= MATERIAL FOR THE TASK =

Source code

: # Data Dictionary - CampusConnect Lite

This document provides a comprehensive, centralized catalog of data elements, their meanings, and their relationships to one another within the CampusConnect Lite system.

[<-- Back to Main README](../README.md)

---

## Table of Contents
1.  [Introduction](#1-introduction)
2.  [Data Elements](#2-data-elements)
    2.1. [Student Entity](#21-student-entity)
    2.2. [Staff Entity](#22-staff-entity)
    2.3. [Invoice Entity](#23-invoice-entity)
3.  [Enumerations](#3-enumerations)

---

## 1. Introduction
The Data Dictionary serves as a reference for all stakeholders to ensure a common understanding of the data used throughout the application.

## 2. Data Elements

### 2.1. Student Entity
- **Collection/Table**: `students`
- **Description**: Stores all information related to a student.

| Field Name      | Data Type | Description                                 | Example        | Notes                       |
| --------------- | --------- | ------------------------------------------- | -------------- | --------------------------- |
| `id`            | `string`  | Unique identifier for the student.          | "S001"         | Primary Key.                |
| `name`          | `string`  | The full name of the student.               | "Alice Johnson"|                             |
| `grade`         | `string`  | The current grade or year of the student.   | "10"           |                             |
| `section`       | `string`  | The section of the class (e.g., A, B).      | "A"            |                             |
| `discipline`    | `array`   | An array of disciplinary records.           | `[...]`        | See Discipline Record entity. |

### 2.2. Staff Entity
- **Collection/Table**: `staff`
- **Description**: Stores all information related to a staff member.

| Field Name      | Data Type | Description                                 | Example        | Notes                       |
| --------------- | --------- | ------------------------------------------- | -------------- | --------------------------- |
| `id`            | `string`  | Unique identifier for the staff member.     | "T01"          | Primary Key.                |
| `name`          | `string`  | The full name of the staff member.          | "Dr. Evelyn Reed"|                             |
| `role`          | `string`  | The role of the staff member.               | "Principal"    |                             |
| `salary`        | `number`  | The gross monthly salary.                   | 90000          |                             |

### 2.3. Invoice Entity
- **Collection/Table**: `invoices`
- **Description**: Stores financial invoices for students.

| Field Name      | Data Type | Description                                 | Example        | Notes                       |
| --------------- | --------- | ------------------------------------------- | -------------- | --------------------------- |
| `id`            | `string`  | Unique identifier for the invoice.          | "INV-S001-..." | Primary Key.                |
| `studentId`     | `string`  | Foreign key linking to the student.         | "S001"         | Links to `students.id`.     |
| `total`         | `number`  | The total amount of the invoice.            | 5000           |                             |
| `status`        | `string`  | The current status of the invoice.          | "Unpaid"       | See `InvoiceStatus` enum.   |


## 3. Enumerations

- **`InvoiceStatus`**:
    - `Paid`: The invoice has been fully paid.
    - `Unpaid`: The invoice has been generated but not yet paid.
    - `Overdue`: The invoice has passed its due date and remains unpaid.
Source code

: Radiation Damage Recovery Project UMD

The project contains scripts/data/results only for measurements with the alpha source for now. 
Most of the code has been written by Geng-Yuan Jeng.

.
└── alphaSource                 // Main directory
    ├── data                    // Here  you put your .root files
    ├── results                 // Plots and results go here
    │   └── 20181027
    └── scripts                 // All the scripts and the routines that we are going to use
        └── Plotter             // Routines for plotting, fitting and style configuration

= YOUR INSTRUCTIONS =
List all lines above in which the string "member" appears.

= SOLUTION =
- **Description**: Stores all information related to a staff member.
| `id`            | `string`  | Unique identifier for the staff member.     | "T01"          | Primary Key.                |
| `name`          | `string`  | The full name of the staff member.          | "Dr. Evelyn Reed"|                             |
| `role`          | `string`  | The role of the staff member.               | "Principal"    |                             |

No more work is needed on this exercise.